→ **DIRECTIONS**
Exact copies of all entries are needed. Pictures are to be left out.

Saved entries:

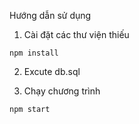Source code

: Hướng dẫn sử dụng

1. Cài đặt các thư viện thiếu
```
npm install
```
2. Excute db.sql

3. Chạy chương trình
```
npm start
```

→ **SOLUTION FOR THIS EXERCISE**
Source code

: Hướng dẫn sử dụng

1. Cài đặt các thư viện thiếu
```
npm install
```
2. Excute db.sql

3. Chạy chương trình
```
npm start
```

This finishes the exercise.